None of that means I shouldn't give my opinion on what I feel like the game does poorly that affects my enjoyment. The subjectivity of criticism shouldn't need to be explained.

True. It just seems to me that making an attempt to use the language in a more constructive and precise manner can help discussion.

If you were actually attempting to make a case that the game "isn't very good", or is "terrible", then fine. But what is the harm in just saying that, because of the issues you found with it, you don't enjoy it?

Just say that you don't get it. Not everybody has to "get" everything. Why is there a need to make the leap from "I'm not enjoying this game" to "this is a terrible game"?

This is not a question that I have only in regards to you and your post on this game, by the way. I often wonder why we sometimes feel the need to make that leap and define things that we don't get as "terrible".

In this case, you made a long post about it in the hopes, I would assume, that a discussion would be had on the subject. Do you feel that your choice of words has created the ideal base for the discussion that you wanted to see occur here? If so, carry on and don't mind me, it's your party.

For most of the points you bring up in the OP, it seems to me that you could just boil it down to saying, "why did they do this this way? I don't get it and I'm not enjoying it". Maybe a discussion could be had about those points and why some enjoy it that way and thoughts on why they might have chosen to make the game the game that it is. As it is, it seems to be an invitation for people who don't think it's "terrible" to 'defend' it.

Having put a lot of time into this game myself, I have had no especial trouble in following the on-screen action for many, many, many hours of enjoyable gameplay now. At first it seemed much more chaotic. So to someone citing that as an issue with the game, of course my basic response could be boiled down to "git good, mmkay?". That shouldn't be taken as an insult, it should just be taken as an indication that the visual information is all there, whether you are comprehending it or not. If I look at the screen and see what's going on and proceed to get my Pure Platinum ranking, while you just complain that it's an unhelpful visual mess - then clearly you just haven't yet attained the ability to take in that information and use it. This can impact your enjoyment of the game, but it doesn't necessarily have anything to do with the quality of the game.
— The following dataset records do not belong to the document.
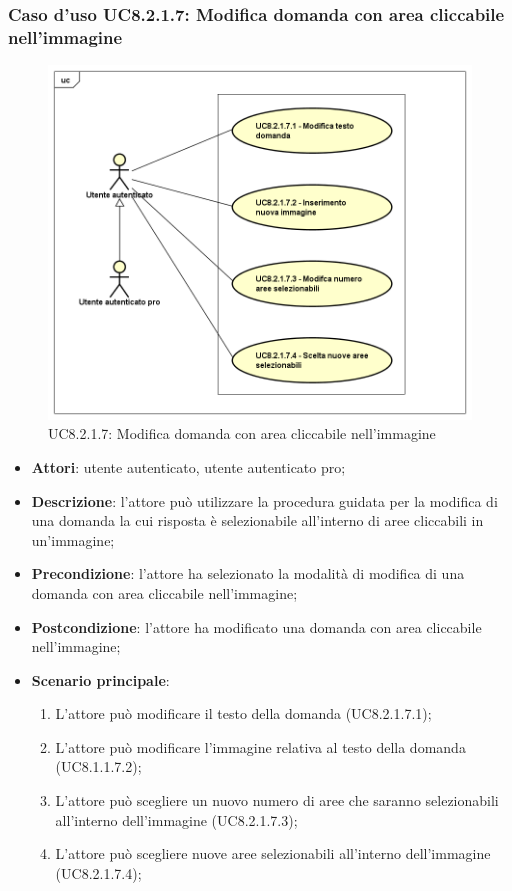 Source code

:\subsubsection{Caso d'uso UC8.2.1.7: Modifica domanda con area cliccabile nell'immagine}
\label{UC8.2.1.7}
\begin{figure}[h]
	\centering
	\includegraphics[scale=0.5,keepaspectratio]{UML/UC8_2_1_7.png}
	\caption{UC8.2.1.7: Modifica domanda con area cliccabile nell'immagine}
\end{figure}
\FloatBarrier
\begin{itemize}
	\item \textbf{Attori}: utente autenticato, utente autenticato pro;
	\item \textbf{Descrizione}: l'attore può utilizzare la procedura guidata per la modifica di una domanda la cui risposta è selezionabile all'interno di aree cliccabili in un'immagine;
	\item \textbf{Precondizione}: l'attore ha selezionato la modalità di modifica di una domanda con area cliccabile nell'immagine; 
	\item \textbf{Postcondizione}: l'attore ha modificato una domanda con area cliccabile nell'immagine;
	\item \textbf{Scenario principale}:
		\begin{enumerate}
	       	\item L'attore può modificare il testo della domanda (UC8.2.1.7.1);
	        \item L'attore può modificare l'immagine relativa al testo della domanda (UC8.1.1.7.2);
			\item L'attore può scegliere un nuovo numero di aree che saranno selezionabili all'interno dell'immagine (UC8.2.1.7.3);
			\item L'attore può scegliere nuove aree selezionabili all'interno dell'immagine (UC8.2.1.7.4);
	 	\end{enumerate}
\end{itemize}

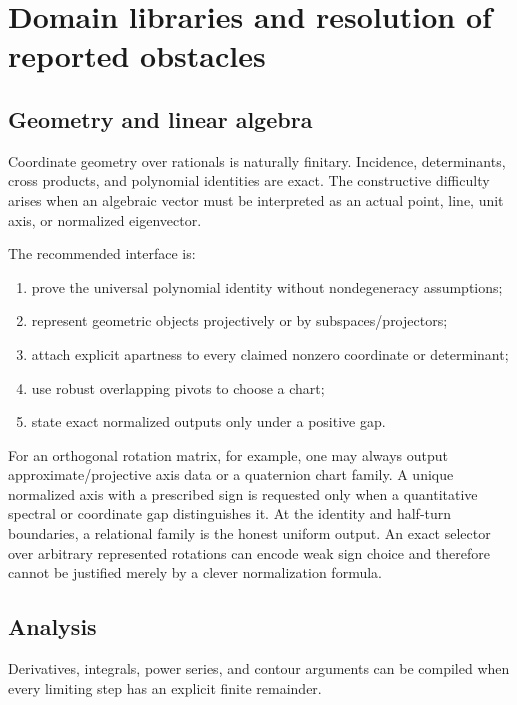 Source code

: \section{Domain libraries and resolution of reported obstacles}
\label{sec:domains}

\subsection{Geometry and linear algebra}

Coordinate geometry over rationals is naturally finitary.  Incidence, determinants, cross products, and polynomial identities are exact.  The constructive difficulty arises when an algebraic vector must be interpreted as an actual point, line, unit axis, or normalized eigenvector.

The recommended interface is:
\begin{enumerate}[label=\arabic*.]
\item prove the universal polynomial identity without nondegeneracy assumptions;
\item represent geometric objects projectively or by subspaces/projectors;
\item attach explicit apartness to every claimed nonzero coordinate or determinant;
\item use robust overlapping pivots to choose a chart;
\item state exact normalized outputs only under a positive gap.
\end{enumerate}

For an orthogonal rotation matrix, for example, one may always output approximate/projective axis data or a quaternion chart family.  A unique normalized axis with a prescribed sign is requested only when a quantitative spectral or coordinate gap distinguishes it.  At the identity and half-turn boundaries, a relational family is the honest uniform output.  An exact selector over arbitrary represented rotations can encode weak sign choice and therefore cannot be justified merely by a clever normalization formula.

\subsection{Analysis}

Derivatives, integrals, power series, and contour arguments can be compiled when every limiting step has an explicit finite remainder.

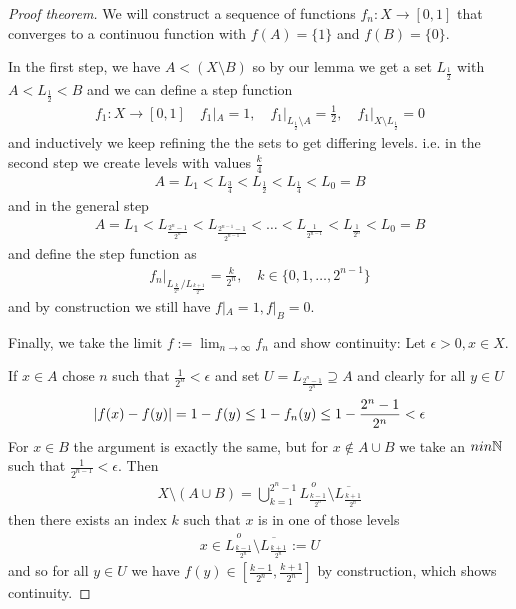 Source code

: \begin{proof}[Proof theorem]
  We will construct a sequence of functions $f_n: X \to [0,1]$ that converges to a continuou function with $f(A) = \{1\}$ and $f(B) = \{0\}$.

  In the first step, we have $A< (X \setminus B)$ so by our lemma we get a set $L_{\frac{1}{2}}$ with $A < L_{\frac{1}{2}} < B$ and we can define a step function
  \begin{align*}
    f_1: X \to [0,1] \quad f_1|_A = 1, \quad f_1|_{L_{\frac{1}{2}} \setminus A } = \frac{1}{2}, \quad f_1|_{X \setminus L_{\frac{1}{2}}} = 0
  \end{align*}
  and inductively we keep refining the the sets to get differing levels.
  i.e. in the second step we create levels with values $\frac{k}{4}$
  \begin{align*}
    A = L_1 < L_{\frac{3}{4}} < L_{\frac{1}{2}} < L_{\frac{1}{4}} < L_0 = B  
  \end{align*}
  and in the general step 
  \begin{align*}
    A = L_1 < L_{\frac{2^{n}-1}{2^{n}}} < L_{\frac{2^{n-1} -1 }{2^{n-1}}} < \ldots < L_{\frac{1}{2^{n-1}}} < L_{\frac{1}{2^{n}}}<L_0 = B
  \end{align*}
  and define the step function as
  \begin{align*}
    f_n|_{L_{\frac{k}{2^{n}}}/L_{\frac{k+1}{2^{n}}}} = \frac{k}{2^{n}}, \quad k \in \{0,1,\ldots,2^{n-1}\}
  \end{align*}
  and by construction we still have $f|_A = 1, f|_B = 0$.

  Finally, we take the limit $f := \lim_{n \to \infty}f_n$ and show continuity:
  Let $\epsilon > 0, x \in X$.

  If $x \in A$ chose $n$ such that $\frac{1}{2^{n}} < \epsilon$ and set $U = L_{\frac{2^{n}-1}{2^{n}}} \supseteq A$ and clearly for all $y \in U$
  \begin{align*}
    \vert f(x) - f(y)\vert = 1 - f(y) \leq 1 - f_n(y) \leq 1 - \frac{2^{n} - 1}{2^{n}} < \epsilon
  \end{align*}
  For $x \in B$ the argument is exactly the same, but for $x \notin A \cup B$ we take an $n in \mathbb{N}$ such that $\frac{1}{2^{n-1}} < \epsilon$.
  Then
  \begin{align*}
    X \setminus (A \cup B) = \bigcup_{k=1}^{2^{n}-1}
    \stackrel{o}{L_{\frac{k-1}{2^{n}}}} \setminus \overline{L_{\frac{k+1}{2^{n}}}}
  \end{align*}
  then there exists an index $k$ such that $x$ is in one of those levels
  \begin{align*}
    x \in \stackrel{o}{L_{\frac{k-1}{2^{n}}}} \setminus \overline{L_{\frac{k+1}{2^{n}}}} := U
  \end{align*}
  and so for all $y \in U$ we have $f(y) \in [\frac{k-1}{2^{n}}, \frac{k+1}{2^{n}}]$ by construction, which shows continuity.
\end{proof}



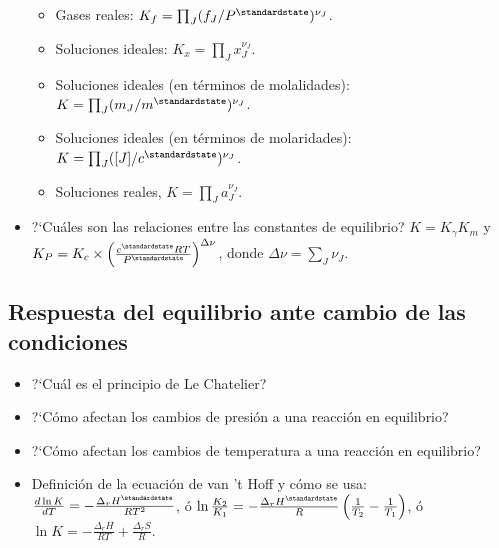 \documentclass[a4paper,12pt]{article}
\begin{document}
\begin{itemize}
\begin{itemize}
  \item Gases reales: $K_f=\prod_J (f_J/P^\standardstate)^{\nu_J}$.
  \item Soluciones ideales: $K_x=\prod_J x_J^{\nu_J}$.
  \item Soluciones ideales (en t\'erminos de molalidades): $K=\prod_J (m_J/m^\standardstate)^{\nu_J}$.
  \item Soluciones ideales (en t\'erminos de molaridades): $K=\prod_J ([J]/c^\standardstate)^{\nu_J}$.
  \item Soluciones reales, $K=\prod_J a_J^{\nu_J}$.
 \end{itemize}
 \item ?`Cu\'ales son las relaciones entre las constantes de equilibrio? $K=K_\gamma K_m$ y $K_P=K_c\times \left(\frac{c^\standardstate RT}{P^\standardstate}\right)^{\Delta\nu}$, donde $\Delta \nu=\sum_J\nu_J$.
\end{itemize}

\subsection*{Respuesta del equilibrio ante cambio de las condiciones}

\begin{itemize}
 \item ?`Cu\'al es el principio de Le Chatelier?
 \item ?`C\'omo afectan los cambios de presi\'on a una reacci\'on en equilibrio?
 \item ?`C\'omo afectan los cambios de temperatura a una reacci\'on en equilibrio?
 \item Definici\'on de la ecuaci\'on de van 't Hoff y c\'omo se usa: $\frac{d\ln K}{dT}=-\frac{\Delta_rH^\standardstate}{RT^2}$, \'o $\ln\frac{K_2}{K_1}=-\frac{\Delta_rH^\standardstate}{R}\left(\frac{1}{T_2}-\frac{1}{T_1}\right)$, \'o $\ln K=-\frac{\Delta_rH}{RT}+\frac{\Delta_rS}{R}$.
\end{itemize}
 
\end{document}
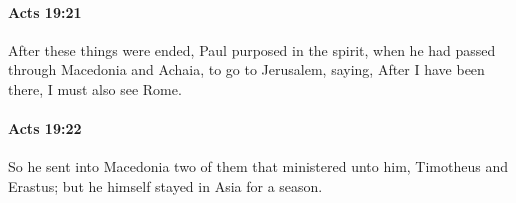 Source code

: 		\paragraph{Acts 19:21} %
			\label{ACTS-19-21}

			After these things were ended, Paul purposed in the spirit, when he had passed through Macedonia and Achaia, to go to Jerusalem, saying, After I have been there, I must also see Rome.

			\begin{framed}
			\scriptsize
				\begin{compactdesc}
					\item[SBLG] 
				\end{compactdesc}
			\end{framed}

		\paragraph{Acts 19:22} %
			\label{ACTS-19-22}

			So he sent into Macedonia two of them that ministered unto him, Timotheus and Erastus; but he himself stayed in Asia for a season.

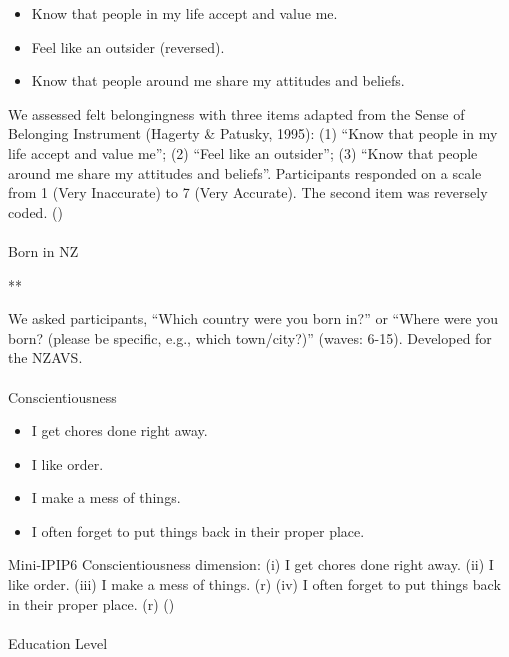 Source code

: \documentclass[
  single column]{article}
\makeatletter
\let\oldparagraph\paragraph
\renewcommand{\paragraph}{
    \@ifstar
      \xxxParagraphStar
      \xxxParagraphNoStar
  }
\newcommand{\xxxParagraphStar}[1]{\oldparagraph*{#1}\mbox{}}
\newcommand{\xxxParagraphNoStar}[1]{\oldparagraph{#1}\mbox{}}
\providecommand{\tightlist}{%
  \setlength{\itemsep}{0pt}\setlength{\parskip}{0pt}}\usepackage{longtable,booktabs,array}
\makeatother
\begin{document}
\begin{itemize}
\tightlist
\item
  Know that people in my life accept and value me.
\item
  Feel like an outsider (reversed).
\item
  Know that people around me share my attitudes and beliefs.
\end{itemize}

We assessed felt belongingness with three items adapted from the Sense
of Belonging Instrument (Hagerty \& Patusky, 1995): (1) ``Know that
people in my life accept and value me''; (2) ``Feel like an outsider'';
(3) ``Know that people around me share my attitudes and beliefs''.
Participants responded on a scale from 1 (Very Inaccurate) to 7 (Very
Accurate). The second item was reversely coded.
()

\paragraph{Born in NZ}\label{born-in-nz}

**

We asked participants, ``Which country were you born in?'' or ``Where
were you born? (please be specific, e.g., which town/city?)'' (waves:
6-15). Developed for the NZAVS.

\paragraph{Conscientiousness}\label{conscientiousness}

\begin{itemize}
\tightlist
\item
  I get chores done right away.
\item
  I like order.
\item
  I make a mess of things.
\item
  I often forget to put things back in their proper place.
\end{itemize}

Mini-IPIP6 Conscientiousness dimension: (i) I get chores done right
away. (ii) I like order. (iii) I make a mess of things. (r) (iv) I often
forget to put things back in their proper place. (r)
()

\paragraph{Education Level}\label{education-level}
\end{document}
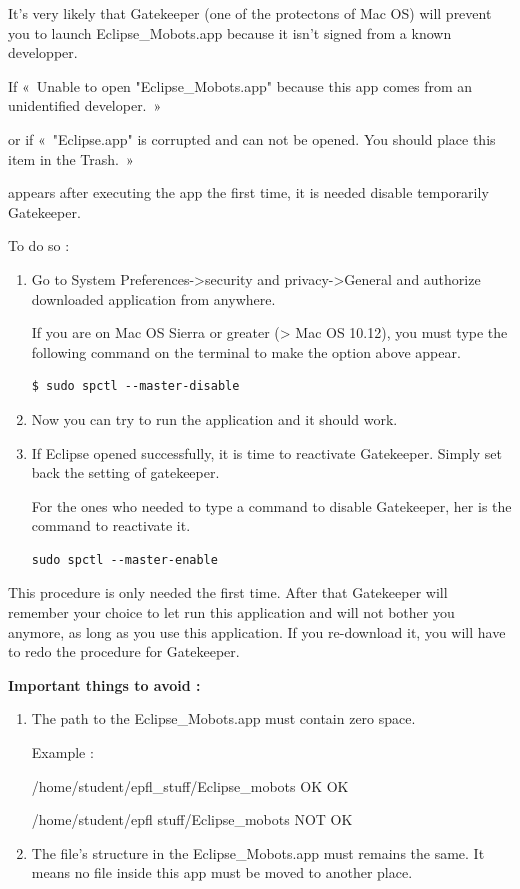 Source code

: \documentclass[a4paper]{article}
\begin{document}
It's very likely that Gatekeeper (one of the protectons of Mac OS) will prevent you to launch Eclipse\_Mobots.app because it isn't signed from a known developper. 

If « Unable to open "Eclipse\_Mobots.app" because this app comes from an unidentified developer. »  

or if « "Eclipse.app" is corrupted and can not be opened. You should place this item in the Trash. »

appears after executing the app the first time, it is needed disable temporarily Gatekeeper.

To do so :
\begin{enumerate}
\item Go to System Preferences->security and privacy->General and authorize downloaded application from anywhere.

If you are on Mac OS Sierra or greater (> Mac OS 10.12), you must type the following command on the terminal to make the option above appear.
\begin{lstlisting}
$ sudo spctl --master-disable
\end{lstlisting}
\item Now you can try to run the application and it should work.
\item If Eclipse opened successfully, it is time to reactivate Gatekeeper. Simply set back the setting of gatekeeper.

For the ones who needed to type a command to disable Gatekeeper, her is the command to reactivate it.
\begin{lstlisting}
sudo spctl --master-enable
\end{lstlisting}
\end{enumerate}

This procedure is only needed the first time. After that Gatekeeper will remember your choice to let run this application and will not bother you anymore, as long as you use this application. If you re-download it, you will have to redo the procedure for Gatekeeper.

\textbf{Important things to avoid :}

\begin{enumerate}
\item The path to the Eclipse\_Mobots.app must contain zero space. 

Example :

/home/student/epfl\_stuff/Eclipse\_mobots OK   OK

/home/student/epfl stuff/Eclipse\_mobots NOT OK

\item The file's structure in the Eclipse\_Mobots.app must remains the same. It means no file inside this app must be moved to another place.
\end{enumerate}
\end{document}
Why then bring in terminology which implies a judgement of the quality when it is actually a statement about how fluent you have become with the games visual language and the fact that you are not enjoying something that you effectively haven't yet learned to 'read'? Just say that you don't feel it will be worth whatever amount of time and effort that it would take for you to 'git gud', because you're not enjoying it and don't see how the payoff could justify your present lack of enjoyment.

At least, that would make sense to me, as opposed to just saying it "isn't very good", which - to me - implies something different. But whatever, there's no accounting for perspective.


EDIT:
Alright imma go play another hour or two. Really not looking forward to it (which is the problem, currently). But I -WILL- beat this game, if only to find out if the nirvana some people speak of is at the other side. When I do I'll come back and report.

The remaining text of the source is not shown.